The problem: Each entry below has to be written out again without any change.
+-------+
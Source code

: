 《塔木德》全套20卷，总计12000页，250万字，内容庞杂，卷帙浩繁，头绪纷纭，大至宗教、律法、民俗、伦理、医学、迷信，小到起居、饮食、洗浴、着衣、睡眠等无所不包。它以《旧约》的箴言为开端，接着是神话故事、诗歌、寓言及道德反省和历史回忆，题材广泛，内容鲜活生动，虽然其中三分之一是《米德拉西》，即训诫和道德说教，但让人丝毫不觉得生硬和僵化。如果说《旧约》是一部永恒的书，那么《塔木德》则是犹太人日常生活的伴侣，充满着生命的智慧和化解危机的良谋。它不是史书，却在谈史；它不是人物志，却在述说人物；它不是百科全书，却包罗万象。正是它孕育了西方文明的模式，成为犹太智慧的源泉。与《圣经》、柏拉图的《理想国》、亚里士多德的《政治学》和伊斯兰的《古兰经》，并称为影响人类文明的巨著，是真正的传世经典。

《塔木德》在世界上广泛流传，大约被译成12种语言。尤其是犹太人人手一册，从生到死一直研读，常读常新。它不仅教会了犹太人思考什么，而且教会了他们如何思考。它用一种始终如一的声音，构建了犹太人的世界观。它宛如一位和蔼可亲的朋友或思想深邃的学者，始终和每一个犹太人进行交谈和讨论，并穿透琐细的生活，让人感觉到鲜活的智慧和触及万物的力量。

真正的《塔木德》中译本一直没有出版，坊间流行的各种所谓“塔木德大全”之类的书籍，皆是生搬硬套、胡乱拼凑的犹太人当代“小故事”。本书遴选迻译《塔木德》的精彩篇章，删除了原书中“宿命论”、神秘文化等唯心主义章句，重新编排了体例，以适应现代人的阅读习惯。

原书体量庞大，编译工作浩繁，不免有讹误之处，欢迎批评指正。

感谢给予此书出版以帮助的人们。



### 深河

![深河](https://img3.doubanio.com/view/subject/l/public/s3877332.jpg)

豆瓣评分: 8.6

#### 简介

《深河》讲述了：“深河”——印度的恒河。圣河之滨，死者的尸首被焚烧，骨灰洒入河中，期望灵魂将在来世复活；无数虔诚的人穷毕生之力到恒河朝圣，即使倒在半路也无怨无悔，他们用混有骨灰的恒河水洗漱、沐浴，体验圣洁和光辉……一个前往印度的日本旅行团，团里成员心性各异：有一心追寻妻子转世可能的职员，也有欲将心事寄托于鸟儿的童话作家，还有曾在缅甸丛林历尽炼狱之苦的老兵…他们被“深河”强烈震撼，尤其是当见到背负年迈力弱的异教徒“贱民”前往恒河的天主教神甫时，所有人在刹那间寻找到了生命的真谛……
+-------+
Task output:
Source code

: 《塔木德》全套20卷，总计12000页，250万字，内容庞杂，卷帙浩繁，头绪纷纭，大至宗教、律法、民俗、伦理、医学、迷信，小到起居、饮食、洗浴、着衣、睡眠等无所不包。它以《旧约》的箴言为开端，接着是神话故事、诗歌、寓言及道德反省和历史回忆，题材广泛，内容鲜活生动，虽然其中三分之一是《米德拉西》，即训诫和道德说教，但让人丝毫不觉得生硬和僵化。如果说《旧约》是一部永恒的书，那么《塔木德》则是犹太人日常生活的伴侣，充满着生命的智慧和化解危机的良谋。它不是史书，却在谈史；它不是人物志，却在述说人物；它不是百科全书，却包罗万象。正是它孕育了西方文明的模式，成为犹太智慧的源泉。与《圣经》、柏拉图的《理想国》、亚里士多德的《政治学》和伊斯兰的《古兰经》，并称为影响人类文明的巨著，是真正的传世经典。

《塔木德》在世界上广泛流传，大约被译成12种语言。尤其是犹太人人手一册，从生到死一直研读，常读常新。它不仅教会了犹太人思考什么，而且教会了他们如何思考。它用一种始终如一的声音，构建了犹太人的世界观。它宛如一位和蔼可亲的朋友或思想深邃的学者，始终和每一个犹太人进行交谈和讨论，并穿透琐细的生活，让人感觉到鲜活的智慧和触及万物的力量。

真正的《塔木德》中译本一直没有出版，坊间流行的各种所谓“塔木德大全”之类的书籍，皆是生搬硬套、胡乱拼凑的犹太人当代“小故事”。本书遴选迻译《塔木德》的精彩篇章，删除了原书中“宿命论”、神秘文化等唯心主义章句，重新编排了体例，以适应现代人的阅读习惯。

原书体量庞大，编译工作浩繁，不免有讹误之处，欢迎批评指正。

感谢给予此书出版以帮助的人们。



### 深河

![深河](https://img3.doubanio.com/view/subject/l/public/s3877332.jpg)

豆瓣评分: 8.6

#### 简介

《深河》讲述了：“深河”——印度的恒河。圣河之滨，死者的尸首被焚烧，骨灰洒入河中，期望灵魂将在来世复活；无数虔诚的人穷毕生之力到恒河朝圣，即使倒在半路也无怨无悔，他们用混有骨灰的恒河水洗漱、沐浴，体验圣洁和光辉……一个前往印度的日本旅行团，团里成员心性各异：有一心追寻妻子转世可能的职员，也有欲将心事寄托于鸟儿的童话作家，还有曾在缅甸丛林历尽炼狱之苦的老兵…他们被“深河”强烈震撼，尤其是当见到背负年迈力弱的异教徒“贱民”前往恒河的天主教神甫时，所有人在刹那间寻找到了生命的真谛……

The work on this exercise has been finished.